Document images with source code
<<<<

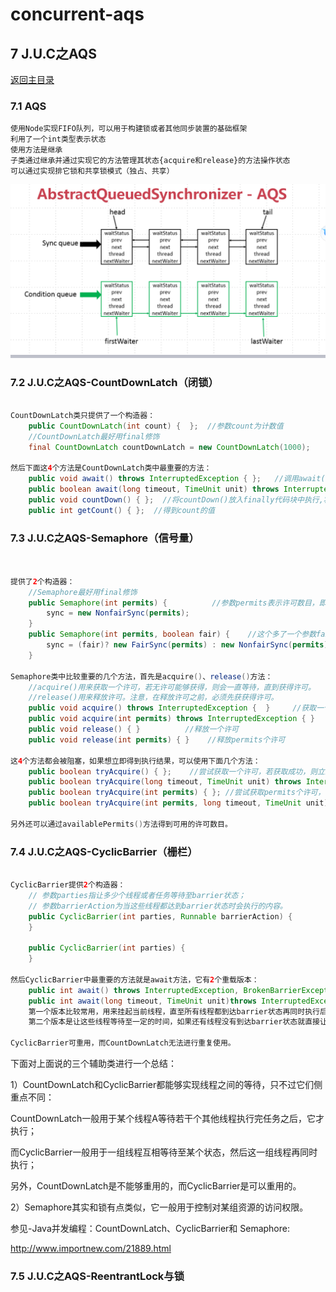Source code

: # concurrent-aqs

## 7 J.U.C之AQS
[返回主目录](../README.md)

### 7.1 AQS
    使用Node实现FIFO队列，可以用于构建锁或者其他同步装置的基础框架
    利用了一个int类型表示状态
    使用方法是继承
    子类通过继承并通过实现它的方法管理其状态{acquire和release}的方法操作状态
    可以通过实现排它锁和共享锁模式（独占、共享）

![](src/main/resources/static/11.jpg)

### 7.2 J.U.C之AQS-CountDownLatch（闭锁）
```java

CountDownLatch类只提供了一个构造器：
    public CountDownLatch(int count) {  };  //参数count为计数值
    //CountDownLatch最好用final修饰
    final CountDownLatch countDownLatch = new CountDownLatch(1000);
    
然后下面这4个方法是CountDownLatch类中最重要的方法：
    public void await() throws InterruptedException { };   //调用await()方法的线程会被挂起，它会等待直到count值为0才继续执行
    public boolean await(long timeout, TimeUnit unit) throws InterruptedException { };  //和await()类似，只不过等待一定的时间后count值还没变为0的话就会继续执行
    public void countDown() { };  //将countDown()放入finally代码块中执行,将count值减1
    public int getCount() { };  //得到count的值
```

### 7.3 J.U.C之AQS-Semaphore（信号量）
```java

    
提供了2个构造器：
    //Semaphore最好用final修饰
    public Semaphore(int permits) {          //参数permits表示许可数目，即同时可以允许多少线程进行访问
        sync = new NonfairSync(permits);
    }
    public Semaphore(int permits, boolean fair) {    //这个多了一个参数fair表示是否是公平的，即等待时间越久的越先获取许可
        sync = (fair)? new FairSync(permits) : new NonfairSync(permits);
    }

Semaphore类中比较重要的几个方法，首先是acquire()、release()方法：
    //acquire()用来获取一个许可，若无许可能够获得，则会一直等待，直到获得许可。
    //release()用来释放许可。注意，在释放许可之前，必须先获获得许可。
    public void acquire() throws InterruptedException {  }     //获取一个许可
    public void acquire(int permits) throws InterruptedException { }    //获取permits个许可
    public void release() { }          //释放一个许可
    public void release(int permits) { }    //释放permits个许可
    
这4个方法都会被阻塞，如果想立即得到执行结果，可以使用下面几个方法：
    public boolean tryAcquire() { };    //尝试获取一个许可，若获取成功，则立即返回true，若获取失败，则立即返回false
    public boolean tryAcquire(long timeout, TimeUnit unit) throws InterruptedException { };  //尝试获取一个许可，若在指定的时间内获取成功，则立即返回true，否则则立即返回false
    public boolean tryAcquire(int permits) { }; //尝试获取permits个许可，若获取成功，则立即返回true，若获取失败，则立即返回false
    public boolean tryAcquire(int permits, long timeout, TimeUnit unit) throws InterruptedException { }; //尝试获取permits个许可，若在指定的时间内获取成功，则立即返回true，否则则立即返回false

另外还可以通过availablePermits()方法得到可用的许可数目。

```
### 7.4 J.U.C之AQS-CyclicBarrier（栅栏）
```java
    
CyclicBarrier提供2个构造器：
    // 参数parties指让多少个线程或者任务等待至barrier状态；
    // 参数barrierAction为当这些线程都达到barrier状态时会执行的内容。
    public CyclicBarrier(int parties, Runnable barrierAction) {
    }
     
    public CyclicBarrier(int parties) {
    }

然后CyclicBarrier中最重要的方法就是await方法，它有2个重载版本：
    public int await() throws InterruptedException, BrokenBarrierException { };
    public int await(long timeout, TimeUnit unit)throws InterruptedException,BrokenBarrierException,TimeoutException { };
    第一个版本比较常用，用来挂起当前线程，直至所有线程都到达barrier状态再同时执行后续任务；
    第二个版本是让这些线程等待至一定的时间，如果还有线程没有到达barrier状态就直接让到达barrier的线程执行后续任务。

CyclicBarrier可重用，而CountDownLatch无法进行重复使用。
```

下面对上面说的三个辅助类进行一个总结：

1）CountDownLatch和CyclicBarrier都能够实现线程之间的等待，只不过它们侧重点不同：

CountDownLatch一般用于某个线程A等待若干个其他线程执行完任务之后，它才执行；

而CyclicBarrier一般用于一组线程互相等待至某个状态，然后这一组线程再同时执行；

另外，CountDownLatch是不能够重用的，而CyclicBarrier是可以重用的。

2）Semaphore其实和锁有点类似，它一般用于控制对某组资源的访问权限。

参见-Java并发编程：CountDownLatch、CyclicBarrier和 Semaphore:

http://www.importnew.com/21889.html

### 7.5 J.U.C之AQS-ReentrantLock与锁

>>>>

WHAT YOU ARE ASKED TO DO: Find each line in the records above that contains "C之AQS", and copy it.

EXERCISE SOLUTION:
## 7 J.U.C之AQS
### 7.2 J.U.C之AQS-CountDownLatch（闭锁）
### 7.3 J.U.C之AQS-Semaphore（信号量）
### 7.4 J.U.C之AQS-CyclicBarrier（栅栏）
### 7.5 J.U.C之AQS-ReentrantLock与锁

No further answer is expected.